[Data supplied]
----

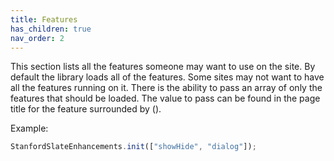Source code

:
 ```yaml
---
title: Features
has_children: true
nav_order: 2
---
```


This section lists all the features someone may want to use on the site. By default the library loads all of the features. Some sites may not want to have all the features running on it. There is the ability to pass an array of only the features that should be loaded. The value to pass can be found in the page title for the feature surrounded by ().

Example: 

```javascript
StanfordSlateEnhancements.init(["showHide", "dialog"]);
```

----

[What is expected] Find the lines above that contain the word "title" and collect them.

[Expected answer]
title: Features
This section lists all the features someone may want to use on the site. By default the library loads all of the features. Some sites may not want to have all the features running on it. There is the ability to pass an array of only the features that should be loaded. The value to pass can be found in the page title for the feature surrounded by ().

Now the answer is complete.